Doch noch ein Erneuerer: Papst Franziskus hatte die neue Verfassung schon zu Beginn seiner Amtszeit angekündigt.

(Foto: Tiziana Fabi/AFP)

Die neue Verfassung des Vatikans sieht vor, dass auch Frauen fast in allen, neu sortierten Ministerien der römischen Kurie die Leitung übernehmen können.

Von Oliver Meiler, Rom

Völlig überraschend hat der Vatikan am Wochenende seine lang erwartete, oft verschobene und viel diskutierte neue Verfassung veröffentlicht - 250 Artikel auf 54 Seiten. Sie heißt "Praedicate Evangelium", lateinisch für "Verkündigt das Evangelium", und löst die Apostolische Konstitution "Pastor Bonus", "Guter Hirte", von Papst Johannes Paul II. aus dem Jahr 1988 ab. Franziskus hat sie bereits veröffentlicht, am kommenden 5. Juni, Pfingstsonntag, wird sie in Kraft treten. Unter Vatikanexperten gilt sie wahlweise als "Revolution", "Kehrtwende", mindestens aber als "Erneuerung".

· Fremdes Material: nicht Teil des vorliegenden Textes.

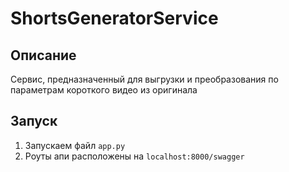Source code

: # ShortsGeneratorService

## Описание
Сервис, предназначенный для выгрузки и преобразования по параметрам короткого видео из оригинала

## Запуск

1.  Запускаем файл `app.py`
2.  Роуты апи расположены на `localhost:8000/swagger`

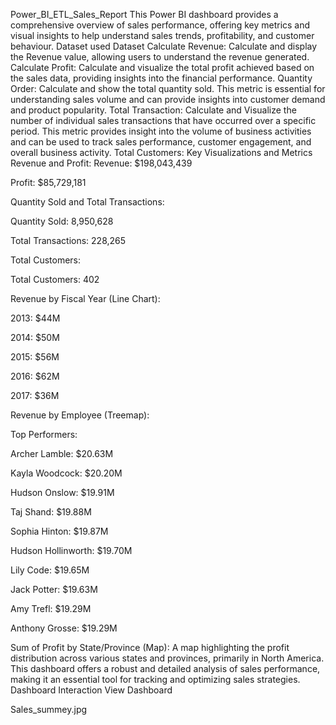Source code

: Power_BI_ETL_Sales_Report
This Power BI dashboard provides a comprehensive overview of sales performance, offering key metrics and visual insights to help understand sales trends, profitability, and customer behaviour.
Dataset used
Dataset
Calculate Revenue: Calculate and display the Revenue value, allowing users to understand the revenue generated.
Calculate Profit: Calculate and visualize the total profit achieved based on the sales data, providing insights into the financial performance.
Quantity Order: Calculate and show the total quantity sold. This metric is essential for understanding sales volume and can provide insights into customer demand and product popularity.
Total Transaction: Calculate and Visualize the number of individual sales transactions that have occurred over a specific period. This metric provides insight into the volume of business activities and can be used to track sales performance, customer engagement, and overall business activity.
Total Customers: Key Visualizations and Metrics Revenue and Profit:
Revenue: $198,043,439

Profit: $85,729,181

Quantity Sold and Total Transactions:

Quantity Sold: 8,950,628

Total Transactions: 228,265

Total Customers:

Total Customers: 402

Revenue by Fiscal Year (Line Chart):

2013: $44M

2014: $50M

2015: $56M

2016: $62M

2017: $36M

Revenue by Employee (Treemap):

Top Performers:

Archer Lamble: $20.63M

Kayla Woodcock: $20.20M

Hudson Onslow: $19.91M

Taj Shand: $19.88M

Sophia Hinton: $19.87M

Hudson Hollinworth: $19.70M

Lily Code: $19.65M

Jack Potter: $19.63M

Amy Trefl: $19.29M

Anthony Grosse: $19.29M

Sum of Profit by State/Province (Map):
A map highlighting the profit distribution across various states and provinces, primarily in North America.
This dashboard offers a robust and detailed analysis of sales performance, making it an essential tool for tracking and optimizing sales strategies.
Dashboard Interaction View Dashboard

Sales_summey.jpg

Im Zentrum steht eine Fokussierung auf neue Prioritäten, die das Handeln der römischen Kurie leiten sollen. Am meisten scheint dem argentinischen Papst die Evangelisierung am Herzen zu liegen. Zwei Institutionen der kirchlichen Regierung werden nun in ein einziges Amt überführt, nämlich die Missionskongregation und der Päpstliche Rat für die Neuevangelisierung. Neu firmiert das Ministerium für die Evangelisierung als sogenanntes Dikasterium (so nennt man die Ämter der römischen Kurie) wie alle anderen Hauptbehörden außer dem Staatssekretariat auch - und es steht in der Reihenfolge der aufgeführten Dikasterien ganz oben, noch vor der bisherigen Glaubenskongregation. Die Verkündung des Evangeliums steht in Zukunft also vor dem Sinnieren über die eigene Doktrin. Die Kirche müsse sich "missionarisch bekehren", heißt es in der Präambel. Und der Papst macht das zur Chefsache: Er wird dem neuen Dikasterium als Präfekt persönlich vorstehen.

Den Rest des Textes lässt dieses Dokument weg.